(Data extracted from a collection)
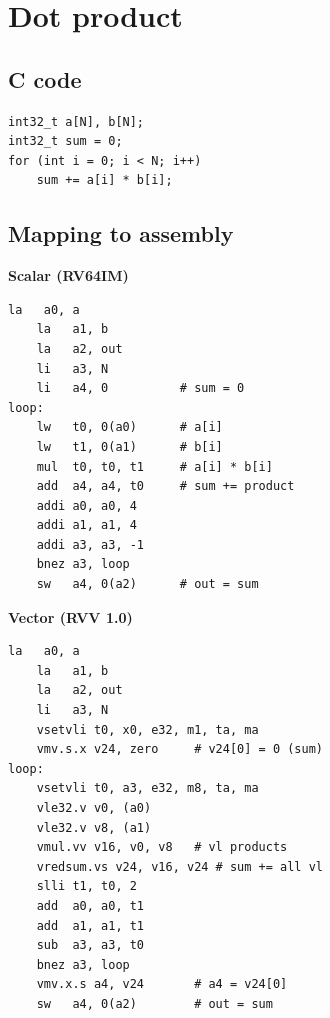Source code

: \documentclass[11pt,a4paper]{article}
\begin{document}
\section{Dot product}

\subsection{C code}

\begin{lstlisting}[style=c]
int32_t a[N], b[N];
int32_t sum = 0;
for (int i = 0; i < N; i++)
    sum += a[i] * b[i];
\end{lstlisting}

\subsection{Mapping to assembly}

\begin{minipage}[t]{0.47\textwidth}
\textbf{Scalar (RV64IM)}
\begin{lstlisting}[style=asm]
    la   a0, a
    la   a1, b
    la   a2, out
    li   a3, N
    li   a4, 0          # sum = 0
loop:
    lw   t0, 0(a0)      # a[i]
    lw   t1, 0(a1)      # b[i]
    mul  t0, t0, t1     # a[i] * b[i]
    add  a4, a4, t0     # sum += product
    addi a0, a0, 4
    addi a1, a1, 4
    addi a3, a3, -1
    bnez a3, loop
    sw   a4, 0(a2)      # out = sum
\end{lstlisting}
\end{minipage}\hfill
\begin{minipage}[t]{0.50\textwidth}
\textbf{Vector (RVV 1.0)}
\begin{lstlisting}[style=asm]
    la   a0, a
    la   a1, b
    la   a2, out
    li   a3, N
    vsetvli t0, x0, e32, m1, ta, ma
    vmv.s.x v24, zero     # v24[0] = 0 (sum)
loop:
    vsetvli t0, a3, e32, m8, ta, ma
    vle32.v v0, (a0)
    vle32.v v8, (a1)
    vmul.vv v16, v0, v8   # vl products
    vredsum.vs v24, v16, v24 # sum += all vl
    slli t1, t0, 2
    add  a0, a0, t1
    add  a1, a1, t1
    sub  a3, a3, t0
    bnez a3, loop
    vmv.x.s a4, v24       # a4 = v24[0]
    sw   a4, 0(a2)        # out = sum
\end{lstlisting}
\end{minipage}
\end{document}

* * *

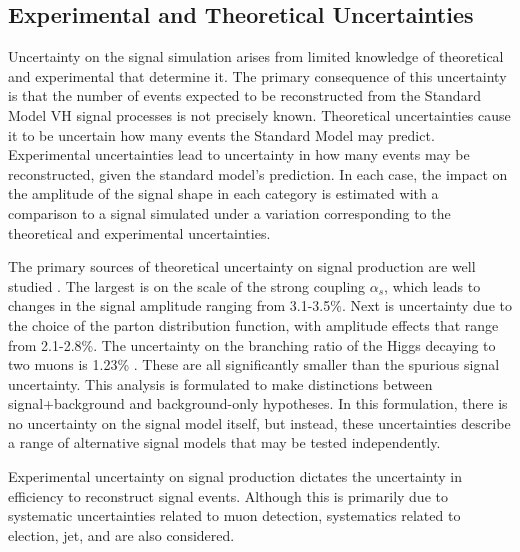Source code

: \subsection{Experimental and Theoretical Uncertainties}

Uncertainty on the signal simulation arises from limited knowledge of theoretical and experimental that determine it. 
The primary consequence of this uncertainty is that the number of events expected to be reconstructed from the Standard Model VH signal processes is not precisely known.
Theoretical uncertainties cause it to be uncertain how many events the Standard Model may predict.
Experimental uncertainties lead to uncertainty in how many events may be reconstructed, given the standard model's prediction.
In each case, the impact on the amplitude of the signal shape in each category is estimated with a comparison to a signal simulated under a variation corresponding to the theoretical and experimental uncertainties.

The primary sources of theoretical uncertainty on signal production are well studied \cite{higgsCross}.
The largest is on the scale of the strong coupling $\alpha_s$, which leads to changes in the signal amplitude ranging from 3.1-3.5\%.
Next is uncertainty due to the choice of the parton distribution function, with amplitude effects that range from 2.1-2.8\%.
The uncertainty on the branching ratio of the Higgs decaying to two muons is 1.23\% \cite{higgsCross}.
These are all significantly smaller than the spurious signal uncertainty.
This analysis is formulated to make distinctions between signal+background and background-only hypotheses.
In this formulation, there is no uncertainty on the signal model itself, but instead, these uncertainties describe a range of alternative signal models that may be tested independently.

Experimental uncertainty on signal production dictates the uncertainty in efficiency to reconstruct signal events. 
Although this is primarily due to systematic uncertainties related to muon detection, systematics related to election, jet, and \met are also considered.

◆ **What you need to do**:
Retype only this portion of the data above: the line containing "The uncertainty on", the line containing "Although this is", and all lines between them, exactly.

◆ **Response**:
The uncertainty on the branching ratio of the Higgs decaying to two muons is 1.23\% \cite{higgsCross}.
These are all significantly smaller than the spurious signal uncertainty.
This analysis is formulated to make distinctions between signal+background and background-only hypotheses.
In this formulation, there is no uncertainty on the signal model itself, but instead, these uncertainties describe a range of alternative signal models that may be tested independently.

Experimental uncertainty on signal production dictates the uncertainty in efficiency to reconstruct signal events. 
Although this is primarily due to systematic uncertainties related to muon detection, systematics related to election, jet, and \met are also considered.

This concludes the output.